Tuesday, June 26, 2012

Food and Culture

Red RoosterA few weeks ago Eddie Huang and Francis Lam posted a conversation over at Gilt Taste regarding Lam's New York Times article about chefs becoming famous for cuisines they weren't born into. Like how, say, Rick Bayless and Alex Stupak are considered two of the best Mexican chefs in the country by many, but started cooking the cuisine somewhat late in life. With Stupak in particular, there seems to be some concern that since he's not cooking his food like a Mexican grandmother that he is doing it a disservice... and that his restaurant's popularity is somehow hurting the authentic Mexican joint in your neighborhood. Haung (Lam is pretty even handed) seems to have a lot of anxiety that outsiders will come and "steal" a food culture and successfully monetize it in a way that brings massive mainstream praise, while the original owners of that food culture languish in obscurity. Worse, maybe they'll bring their foams and scary chemicals! Essentially the worry is that a white dude with a CIA degree will do a "modernist" take on some cuisine and instantly be regarded as the master of said cuisine, even though his food isn't authentic nor necessarily trying to be. I didn't/don't agree with Huang's concerns in pretty fundamental ways, but I could never really got my thoughts cogent enough to blog about the original conversation and eventually I forgot about it.

Now, Huang has what I can really only describe as a hit piece on Marcus Samuelsson up at the New York Observer, which brings up the same anxieties and argues along the same lines as the conversation mentioned above... so I finally felt the need to put some contrary thoughts out into the ether. This time we're talking about an African born, Sweden raised, US immigrant who dared to put a fancy soul food restaurant in Harlem. His crime? He's an outsider that's become famous, with a successful restaurant, cooking a cuisine that he's had to learn and is not doing it authentically enough for Huang. I suppose it's fair to be upset that the original soul food restaurants in Harlem... the real pioneers... aren't being appreciated the way you want them to be, but unless you think the only people who should be eating Harlem style soul food is people who were born and raised there (excluding Huang natch)... all outsiders verboten... then simple angst is counterproductive.

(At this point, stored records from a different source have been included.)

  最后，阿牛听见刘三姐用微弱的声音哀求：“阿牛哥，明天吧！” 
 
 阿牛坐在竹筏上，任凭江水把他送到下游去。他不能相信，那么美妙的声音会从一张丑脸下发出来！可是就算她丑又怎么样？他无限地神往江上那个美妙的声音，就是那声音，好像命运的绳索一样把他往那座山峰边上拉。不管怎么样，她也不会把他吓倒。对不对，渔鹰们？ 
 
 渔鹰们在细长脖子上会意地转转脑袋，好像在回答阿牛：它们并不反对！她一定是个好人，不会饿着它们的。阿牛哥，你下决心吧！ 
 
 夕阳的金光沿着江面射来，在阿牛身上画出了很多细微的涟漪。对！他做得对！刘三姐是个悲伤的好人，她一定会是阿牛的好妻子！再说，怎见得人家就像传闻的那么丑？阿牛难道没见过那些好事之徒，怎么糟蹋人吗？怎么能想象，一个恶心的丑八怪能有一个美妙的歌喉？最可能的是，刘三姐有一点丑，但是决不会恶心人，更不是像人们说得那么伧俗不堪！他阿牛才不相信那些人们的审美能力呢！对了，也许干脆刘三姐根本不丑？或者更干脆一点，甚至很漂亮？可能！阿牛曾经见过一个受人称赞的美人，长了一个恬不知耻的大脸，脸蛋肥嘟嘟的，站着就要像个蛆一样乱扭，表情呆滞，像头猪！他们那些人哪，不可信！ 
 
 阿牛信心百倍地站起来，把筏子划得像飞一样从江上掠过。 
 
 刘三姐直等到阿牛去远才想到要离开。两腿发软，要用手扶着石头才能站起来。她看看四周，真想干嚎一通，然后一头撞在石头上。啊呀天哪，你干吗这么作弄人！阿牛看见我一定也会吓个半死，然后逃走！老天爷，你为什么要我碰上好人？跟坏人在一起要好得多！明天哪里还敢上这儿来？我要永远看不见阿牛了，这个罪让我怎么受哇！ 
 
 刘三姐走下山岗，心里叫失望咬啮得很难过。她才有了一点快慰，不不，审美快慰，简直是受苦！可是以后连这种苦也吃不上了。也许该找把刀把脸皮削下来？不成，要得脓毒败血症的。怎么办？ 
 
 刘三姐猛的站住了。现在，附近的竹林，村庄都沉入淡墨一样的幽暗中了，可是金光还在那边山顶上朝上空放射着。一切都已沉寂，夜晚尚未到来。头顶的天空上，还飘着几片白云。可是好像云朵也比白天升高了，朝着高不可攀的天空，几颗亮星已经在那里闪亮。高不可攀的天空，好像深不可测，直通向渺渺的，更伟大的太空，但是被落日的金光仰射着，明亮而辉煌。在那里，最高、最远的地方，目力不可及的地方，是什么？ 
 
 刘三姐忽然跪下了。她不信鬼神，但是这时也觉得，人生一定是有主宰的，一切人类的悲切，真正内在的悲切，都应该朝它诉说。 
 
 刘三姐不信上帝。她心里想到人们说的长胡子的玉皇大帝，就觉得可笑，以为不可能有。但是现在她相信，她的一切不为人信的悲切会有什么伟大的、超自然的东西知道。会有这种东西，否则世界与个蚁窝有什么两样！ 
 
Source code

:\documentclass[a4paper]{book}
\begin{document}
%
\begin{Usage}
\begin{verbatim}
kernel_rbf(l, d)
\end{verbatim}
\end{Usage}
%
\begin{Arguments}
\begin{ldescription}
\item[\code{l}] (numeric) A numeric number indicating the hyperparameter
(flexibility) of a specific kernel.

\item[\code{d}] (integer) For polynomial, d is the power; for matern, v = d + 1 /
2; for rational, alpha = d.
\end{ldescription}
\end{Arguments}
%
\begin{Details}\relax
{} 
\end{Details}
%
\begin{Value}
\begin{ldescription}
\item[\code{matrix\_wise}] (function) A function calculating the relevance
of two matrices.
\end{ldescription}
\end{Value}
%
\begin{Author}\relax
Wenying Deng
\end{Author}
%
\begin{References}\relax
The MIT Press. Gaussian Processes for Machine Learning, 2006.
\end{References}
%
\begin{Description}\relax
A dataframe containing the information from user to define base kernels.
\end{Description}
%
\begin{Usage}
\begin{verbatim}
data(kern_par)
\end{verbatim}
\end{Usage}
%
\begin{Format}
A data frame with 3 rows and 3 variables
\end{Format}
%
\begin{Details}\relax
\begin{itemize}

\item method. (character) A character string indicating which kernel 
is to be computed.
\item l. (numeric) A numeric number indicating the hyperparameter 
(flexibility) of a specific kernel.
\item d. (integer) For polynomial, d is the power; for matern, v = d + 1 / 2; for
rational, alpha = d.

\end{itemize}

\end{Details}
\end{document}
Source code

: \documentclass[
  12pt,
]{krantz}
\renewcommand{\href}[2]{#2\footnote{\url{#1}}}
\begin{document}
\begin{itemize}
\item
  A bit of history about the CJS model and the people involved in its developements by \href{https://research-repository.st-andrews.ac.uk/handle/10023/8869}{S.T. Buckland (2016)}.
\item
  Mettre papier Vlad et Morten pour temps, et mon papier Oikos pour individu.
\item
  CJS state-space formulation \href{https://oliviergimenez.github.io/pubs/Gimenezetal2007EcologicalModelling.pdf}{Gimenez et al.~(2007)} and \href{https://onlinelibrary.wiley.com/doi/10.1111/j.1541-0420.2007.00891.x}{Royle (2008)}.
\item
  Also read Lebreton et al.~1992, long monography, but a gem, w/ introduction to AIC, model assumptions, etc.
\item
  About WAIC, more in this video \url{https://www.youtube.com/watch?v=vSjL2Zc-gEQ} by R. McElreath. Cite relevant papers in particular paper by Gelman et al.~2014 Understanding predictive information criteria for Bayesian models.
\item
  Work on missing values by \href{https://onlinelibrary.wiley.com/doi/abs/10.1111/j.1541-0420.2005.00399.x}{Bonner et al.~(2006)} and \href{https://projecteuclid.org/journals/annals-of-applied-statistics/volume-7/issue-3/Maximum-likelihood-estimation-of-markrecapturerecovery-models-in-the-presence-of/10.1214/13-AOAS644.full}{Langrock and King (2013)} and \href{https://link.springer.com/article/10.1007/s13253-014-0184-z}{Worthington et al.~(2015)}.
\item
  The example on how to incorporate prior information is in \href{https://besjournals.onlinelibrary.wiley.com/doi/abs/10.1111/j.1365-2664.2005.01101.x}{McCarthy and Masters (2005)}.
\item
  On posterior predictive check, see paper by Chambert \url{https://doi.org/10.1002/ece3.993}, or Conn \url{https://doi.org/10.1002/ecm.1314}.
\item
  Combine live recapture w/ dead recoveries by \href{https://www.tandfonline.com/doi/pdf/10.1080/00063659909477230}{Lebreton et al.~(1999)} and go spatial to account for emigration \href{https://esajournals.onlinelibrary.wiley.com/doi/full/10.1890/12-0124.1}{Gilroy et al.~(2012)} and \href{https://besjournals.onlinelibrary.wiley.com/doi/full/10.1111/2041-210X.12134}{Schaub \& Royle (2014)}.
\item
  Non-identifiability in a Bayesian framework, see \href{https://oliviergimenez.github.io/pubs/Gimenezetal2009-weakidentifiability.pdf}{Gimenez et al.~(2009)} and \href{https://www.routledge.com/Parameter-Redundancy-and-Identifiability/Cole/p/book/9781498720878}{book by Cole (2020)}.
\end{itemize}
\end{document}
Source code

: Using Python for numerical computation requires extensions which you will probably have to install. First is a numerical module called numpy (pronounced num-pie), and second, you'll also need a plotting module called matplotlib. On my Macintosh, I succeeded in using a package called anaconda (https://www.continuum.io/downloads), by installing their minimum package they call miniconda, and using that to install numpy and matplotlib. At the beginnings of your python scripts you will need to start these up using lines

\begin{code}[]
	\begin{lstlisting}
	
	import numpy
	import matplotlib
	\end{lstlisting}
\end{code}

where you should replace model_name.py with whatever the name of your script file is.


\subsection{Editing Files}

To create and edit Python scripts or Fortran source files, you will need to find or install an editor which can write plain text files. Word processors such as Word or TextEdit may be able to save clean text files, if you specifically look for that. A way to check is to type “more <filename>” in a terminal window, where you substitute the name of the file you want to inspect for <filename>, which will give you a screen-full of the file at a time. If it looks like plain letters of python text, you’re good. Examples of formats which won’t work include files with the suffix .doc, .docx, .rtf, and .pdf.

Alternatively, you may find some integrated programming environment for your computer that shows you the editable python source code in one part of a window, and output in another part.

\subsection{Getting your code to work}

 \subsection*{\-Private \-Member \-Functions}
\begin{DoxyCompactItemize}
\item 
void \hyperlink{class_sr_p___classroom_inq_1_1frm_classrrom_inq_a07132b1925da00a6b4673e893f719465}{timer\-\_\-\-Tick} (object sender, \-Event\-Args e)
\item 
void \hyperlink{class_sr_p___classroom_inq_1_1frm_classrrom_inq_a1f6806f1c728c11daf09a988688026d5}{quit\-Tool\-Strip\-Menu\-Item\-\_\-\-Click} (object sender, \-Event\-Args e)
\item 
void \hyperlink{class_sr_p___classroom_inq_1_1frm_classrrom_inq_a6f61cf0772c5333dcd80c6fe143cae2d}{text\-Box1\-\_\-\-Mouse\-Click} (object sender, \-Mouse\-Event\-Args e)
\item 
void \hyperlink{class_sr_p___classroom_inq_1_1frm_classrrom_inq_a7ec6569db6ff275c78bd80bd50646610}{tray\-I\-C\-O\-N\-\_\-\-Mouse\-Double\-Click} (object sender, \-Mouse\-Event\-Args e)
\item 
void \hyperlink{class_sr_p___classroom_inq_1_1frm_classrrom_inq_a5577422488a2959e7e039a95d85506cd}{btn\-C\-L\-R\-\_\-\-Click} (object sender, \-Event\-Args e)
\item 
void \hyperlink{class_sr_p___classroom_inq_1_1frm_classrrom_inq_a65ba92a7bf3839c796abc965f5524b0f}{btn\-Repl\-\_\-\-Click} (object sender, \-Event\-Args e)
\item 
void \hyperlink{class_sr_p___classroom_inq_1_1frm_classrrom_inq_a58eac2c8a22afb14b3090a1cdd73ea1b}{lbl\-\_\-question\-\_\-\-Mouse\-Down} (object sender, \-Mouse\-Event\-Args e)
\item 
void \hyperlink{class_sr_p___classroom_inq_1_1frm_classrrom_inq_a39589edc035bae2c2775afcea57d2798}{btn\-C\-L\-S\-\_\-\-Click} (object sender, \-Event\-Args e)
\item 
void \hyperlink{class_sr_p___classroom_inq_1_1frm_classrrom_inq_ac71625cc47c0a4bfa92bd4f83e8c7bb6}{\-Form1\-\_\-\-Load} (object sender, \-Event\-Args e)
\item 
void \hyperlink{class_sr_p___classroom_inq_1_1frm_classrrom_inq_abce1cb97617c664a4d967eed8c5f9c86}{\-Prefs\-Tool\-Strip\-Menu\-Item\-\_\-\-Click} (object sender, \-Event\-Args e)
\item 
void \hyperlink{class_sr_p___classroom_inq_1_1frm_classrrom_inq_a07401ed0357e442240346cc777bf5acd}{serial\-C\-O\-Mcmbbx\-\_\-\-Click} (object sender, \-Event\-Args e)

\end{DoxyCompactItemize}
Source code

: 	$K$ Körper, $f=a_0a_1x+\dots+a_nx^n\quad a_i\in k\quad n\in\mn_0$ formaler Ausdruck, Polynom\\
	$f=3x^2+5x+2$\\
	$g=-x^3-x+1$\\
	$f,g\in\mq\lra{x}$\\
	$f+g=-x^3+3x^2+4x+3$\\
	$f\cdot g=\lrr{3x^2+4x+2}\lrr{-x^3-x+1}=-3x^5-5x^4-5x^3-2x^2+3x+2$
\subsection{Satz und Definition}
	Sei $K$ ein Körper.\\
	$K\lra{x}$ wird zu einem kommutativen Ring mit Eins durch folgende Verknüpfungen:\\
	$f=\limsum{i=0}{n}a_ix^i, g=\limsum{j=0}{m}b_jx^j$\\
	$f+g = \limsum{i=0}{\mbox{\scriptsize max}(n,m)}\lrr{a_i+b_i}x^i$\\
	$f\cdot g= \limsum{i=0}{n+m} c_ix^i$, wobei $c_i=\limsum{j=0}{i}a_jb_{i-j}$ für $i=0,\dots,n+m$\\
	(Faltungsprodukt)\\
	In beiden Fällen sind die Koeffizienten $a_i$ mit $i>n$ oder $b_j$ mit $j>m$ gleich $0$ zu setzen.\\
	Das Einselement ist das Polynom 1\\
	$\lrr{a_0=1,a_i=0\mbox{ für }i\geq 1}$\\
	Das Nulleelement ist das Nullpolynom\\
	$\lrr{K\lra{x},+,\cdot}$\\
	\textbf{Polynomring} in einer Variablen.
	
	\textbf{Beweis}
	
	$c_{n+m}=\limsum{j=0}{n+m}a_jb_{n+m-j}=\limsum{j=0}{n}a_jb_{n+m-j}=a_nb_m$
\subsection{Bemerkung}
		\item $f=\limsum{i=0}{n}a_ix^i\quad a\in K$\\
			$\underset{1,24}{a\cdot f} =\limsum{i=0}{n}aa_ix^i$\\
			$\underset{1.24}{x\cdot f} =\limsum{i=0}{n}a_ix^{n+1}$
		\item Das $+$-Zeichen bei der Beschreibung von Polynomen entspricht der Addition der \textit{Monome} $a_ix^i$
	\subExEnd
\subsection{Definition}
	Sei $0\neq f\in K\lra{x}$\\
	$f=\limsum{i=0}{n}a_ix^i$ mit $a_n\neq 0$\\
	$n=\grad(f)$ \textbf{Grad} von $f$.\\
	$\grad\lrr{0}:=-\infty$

My opinion is that a rising tide lifts all boats, and that if Red Rooster is bringing national attention to Harlem's soul food culture then how can that possibly hurt? In the Gilt Taste piece Huang argues that there is only so much attention to go around, and so praised heaped upon something he feel is unworthy necessarily must detract from more authentic places. Now to believe this fairly ridiculous assertion you not only have to agree that there is a constant amount of "foodie enthusiasm" to be doled out (never mind the rise of cooking shows and competitions in recent years!), but that it is constant within a cuisine. That is, we are only capable of caring about Chinese food a certain amount, and that if I get really really excited about Mission Chinese it couldn't be because I'm not really into burritos as much as I used to be. If someone went to Red Rooster and thought it was awesome, why would you think that would decrease their interest in soul food? Wouldn't they be more likely to go to another, more authentic, place in the future? I know that's what happens to me, at least, when a restaurant challenges my ill founded preconceptions of a cuisine. It seems likely that many people who thought soul food was "low class", or not worth appreciating, now know differently... and very well may seek out a more authentic meal with broader food experience in their belt and newly opened eyes. Certainly one might say that these people should have appreciated this great food from the beginning, and not needed a celebrity chef with an inspiring bio to show the way... but why should we blame Samuelsson that this is often how it works? Would we currently revere French cuisine in this country as much as we do if Julia Child hadn't first cooked coq au vin on TV? Does the fact that she brought mainstream appeal to it somehow lessen the importance of Brillat-Savarin or Escoffier?

I can appreciate the cultural anxiety... this kind of thing is kind of like the gentrification of food... but if one really loves a cuisine then I would think you'd want as many people as possible to experience it, and mainstream appeal is part and parcel to that.